With this bureaucratic myopia, it never occurs to anyone to ask whether a large (and continually expanding) list of names actually does equate with "increased protection of the Homeland." There is merely the unquestioned assumption that it does. So they keep adding names to the list-- and their bosses and bosses' bosses make PowerPoint charts showing the metric that translates into "we made the Homeland 27.6527% safer this month." And nobody in Authority ever questions that assumption because they don't want to be the one who gets the blame for cutting back on the "increasing protection" should a terrorist act occur.
It's not just the US wasting resources on non working projects.
The UK Bio ID Card has no card readers installed anywhere... after ~7Billion USD spend and issuing cards.
The press are just begining to pick up on this little story.
There's a reasonable write up at,
I predict analyses like this one will have less affect in times to come because we're getting used to discussions which include the value ``trillion'', and we adjust spending bills by multiple billions of dollars. ``A million here, a million there'' no longer amounts to ``real money.'' Who cares about the TSA's no-fly list?

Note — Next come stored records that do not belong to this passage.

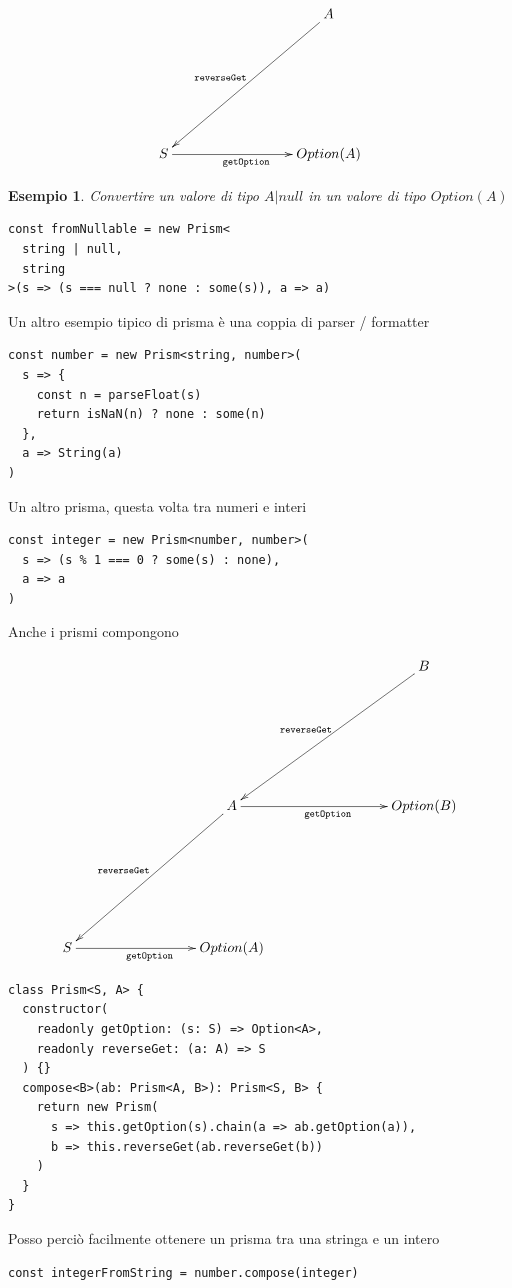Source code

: \documentclass[12pt]{article}
\newtheorem{example}{Esempio}[section]
\begin{document}
\[
\xymatrixrowsep{3cm}
\xymatrixcolsep{3cm}
\xymatrix{
  & A \ar[dl]_{\texttt{reverseGet}} \\
  S \ar[r]_{\texttt{getOption}} & {Option(A)}
}
\]

\begin{example}
Convertire un valore di tipo $A | null$ in un valore di tipo $Option(A)$

\begin{verbatim}
const fromNullable = new Prism<
  string | null,
  string
>(s => (s === null ? none : some(s)), a => a)
\end{verbatim}

\end{example}

Un altro esempio tipico di prisma è una coppia di parser / formatter

\begin{verbatim}
const number = new Prism<string, number>(
  s => {
    const n = parseFloat(s)
    return isNaN(n) ? none : some(n)
  },
  a => String(a)
)
\end{verbatim}

Un altro prisma, questa volta tra numeri e interi

\begin{verbatim}
const integer = new Prism<number, number>(
  s => (s % 1 === 0 ? some(s) : none),
  a => a
)
\end{verbatim}

Anche i prismi compongono

\[
\xymatrixrowsep{3cm}
\xymatrixcolsep{3cm}
\xymatrix{
  & & B \ar[dl]_{\texttt{reverseGet}} \\
  & A \ar[dl]_{\texttt{reverseGet}} \ar[r]_{\texttt{getOption}} & {Option(B)} \\
  S \ar[r]_{\texttt{getOption}} & {Option(A)}
}
\]

\begin{verbatim}
class Prism<S, A> {
  constructor(
    readonly getOption: (s: S) => Option<A>,
    readonly reverseGet: (a: A) => S
  ) {}
  compose<B>(ab: Prism<A, B>): Prism<S, B> {
    return new Prism(
      s => this.getOption(s).chain(a => ab.getOption(a)),
      b => this.reverseGet(ab.reverseGet(b))
    )
  }
}
\end{verbatim}

Posso perciò facilmente ottenere un prisma tra una stringa e un intero

\begin{verbatim}
const integerFromString = number.compose(integer)
\end{verbatim}
\end{document}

@Anonymous at February 4, 2009 12:16: ``I suppose that's one definition of freedom.''
And neither original nor new. I commend to you one Mr. Jefferson:
``The tree of liberty must be refreshed from time to time with the blood of patriots and tyrants.''
I have a question for all of you bitching about the cost. How much is you mother's or father's or your child's life worth to you? Even the smallest chance of ending the threat is worth it to me.

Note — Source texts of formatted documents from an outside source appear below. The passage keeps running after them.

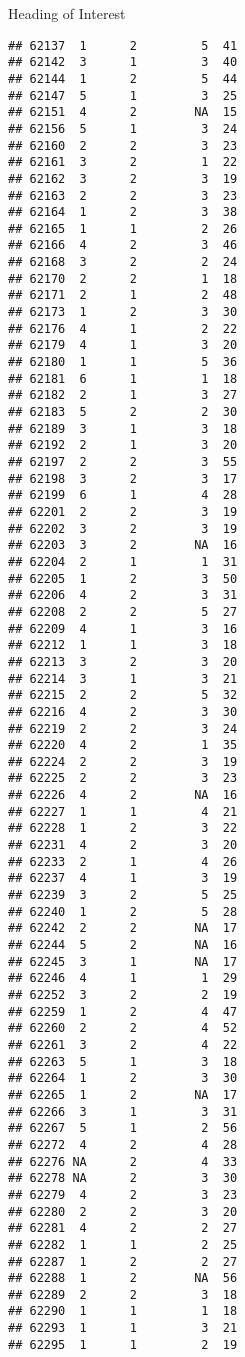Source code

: \documentclass[
  ignorenonframetext,
]{beamer}
\begin{document}
\begin{frame}[fragile]{Heading of Interest}
\begin{verbatim}
## 62137  1      2         5  41
## 62142  3      1         3  40
## 62144  1      2         5  44
## 62147  5      1         3  25
## 62151  4      2        NA  15
## 62156  5      1         3  24
## 62160  2      2         3  23
## 62161  3      2         1  22
## 62162  3      2         3  19
## 62163  2      2         3  23
## 62164  1      2         3  38
## 62165  1      1         2  26
## 62166  4      2         3  46
## 62168  3      2         2  24
## 62170  2      2         1  18
## 62171  2      1         2  48
## 62173  1      2         3  30
## 62176  4      1         2  22
## 62179  4      1         3  20
## 62180  1      1         5  36
## 62181  6      1         1  18
## 62182  2      1         3  27
## 62183  5      2         2  30
## 62189  3      1         3  18
## 62192  2      1         3  20
## 62197  2      2         3  55
## 62198  3      2         3  17
## 62199  6      1         4  28
## 62201  2      2         3  19
## 62202  3      2         3  19
## 62203  3      2        NA  16
## 62204  2      1         1  31
## 62205  1      2         3  50
## 62206  4      2         3  31
## 62208  2      2         5  27
## 62209  4      1         3  16
## 62212  1      1         3  18
## 62213  3      2         3  20
## 62214  3      1         3  21
## 62215  2      2         5  32
## 62216  4      2         3  30
## 62219  2      2         3  24
## 62220  4      2         1  35
## 62224  2      2         3  19
## 62225  2      2         3  23
## 62226  4      2        NA  16
## 62227  1      1         4  21
## 62228  1      2         3  22
## 62231  4      2         3  20
## 62233  2      1         4  26
## 62237  4      1         3  19
## 62239  3      2         5  25
## 62240  1      2         5  28
## 62242  2      2        NA  17
## 62244  5      2        NA  16
## 62245  3      1        NA  17
## 62246  4      1         1  29
## 62252  3      2         2  19
## 62259  1      2         4  47
## 62260  2      2         4  52
## 62261  3      2         4  22
## 62263  5      1         3  18
## 62264  1      2         3  30
## 62265  1      2        NA  17
## 62266  3      1         3  31
## 62267  5      1         2  56
## 62272  4      2         4  28
## 62276 NA      2         4  33
## 62278 NA      2         3  30
## 62279  4      2         3  23
## 62280  2      2         3  20
## 62281  4      2         2  27
## 62282  1      1         2  25
## 62287  1      2         2  27
## 62288  1      2        NA  56
## 62289  2      2         3  18
## 62290  1      1         1  18
## 62293  1      1         3  21
## 62295  1      1         2  19

\end{verbatim}
\end{frame}
\end{document}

The No fly list is ridiculous. My wife is on the no fly list because of her surname. My wife is as much a terrorist as I am bill gates. They waste our money on things that don't work. The thing that you have to remember is that it doesn't prevent crap. If a terrorist wanted to get on a plane I would think they would no about a no fly list and get a fake ID. More buracucracy at work and more money beeing spent on another frivilous trivial pursuit. Maybe if all those people are on the no fly list they should research the people that are on there and get it over with.

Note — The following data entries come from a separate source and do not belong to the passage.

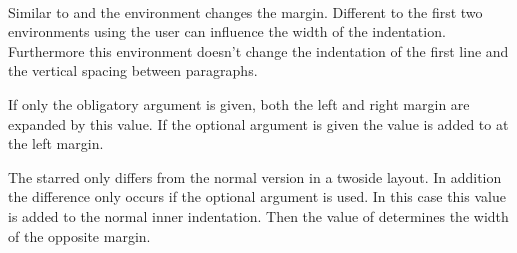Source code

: \begin{Declaration}
  \\
\end{Declaration}
%
Similar to  and  the
 environment changes the margin.
Different to the first two environments using 
the user can influence the width of the indentation. Furthermore this
environment doesn't change the indentation of the first line and the
vertical spacing between paragraphs.

If only the obligatory argument  is given, both the
left and right margin are expanded by this value. If the optional
argument  is given the value  is added to  at the left margin.

The starred  only differs from the normal
version in a twoside layout. In addition the difference only occurs if
the optional argument  is used. In this case
this value is added to the normal inner indentation. Then the value of
 determines the width of the opposite margin.

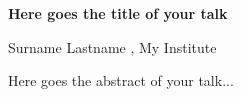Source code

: \documentclass[12pt,twopage]{book}
\begin{document}

\textbf{Here goes the title of your talk}

Surname Lastname , My Institute 


Here goes the abstract of your talk...

\end{document}
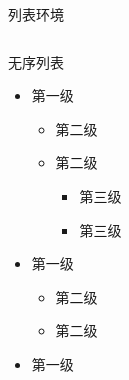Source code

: \documentclass[12pt]{beamer}
\begin{document}
\begin{frame}{列表环境}
    \begin{columns}[T,onlytextwidth]
        \begin{column}{0.48\textwidth}
            \begin{block}{无序列表}
                \begin{itemize}
                    \item 第一级
                    \begin{itemize}
                        \item 第二级
                        \item 第二级
                        \begin{itemize}
                            \item 第三级
                            \item 第三级
                        \end{itemize}
                    \end{itemize}
                    \item 第一级
                    \begin{itemize}
                        \item 第二级
                        \item 第二级
                    \end{itemize}
                    \item 第一级
                \end{itemize}
            \end{block}
        \end{column}
        

\end{columns}
\end{frame}
\end{document}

I actually was able to get on the TSA database and delete my name off the no-fly list!
Anyone who wants to post a response, is it fraud to fly after taking myself off the no-fly list?
Yes in fact it it is fraud because it should be called a "may not fly list"!
I understand at airports they're supposed to have traffic light types of registery, green means you may board, yellow means caution extra screening, and red means no-fly list:(
I haven't been on a plane in 20 years. I actually hate flying, so I could care less about the not flying part, having been on dozens of planes and helicopters when I was younger. I'm also one with a record (nothing violent), and with bad credit. Combine that with the fact that I am rather outspoken online, especially in criticizing the right, I'm sure whenever I do eventually go to travel, it will be an interesting experience. If I get stopped, I suppose I will have to deal with it then. Hopefully this administration will do something about it. The thing that amazes me is that none of these rules would have stopped the 9-11 attacks. From what I understand those terrorists were here legally and followed all the proper procedures to fly, so if you can't prevent them, how is targeting American citizens going to help? And the idea that anyone who exercises their First Amendment voice is a potential terrorist ready to attack their own government is disgusting.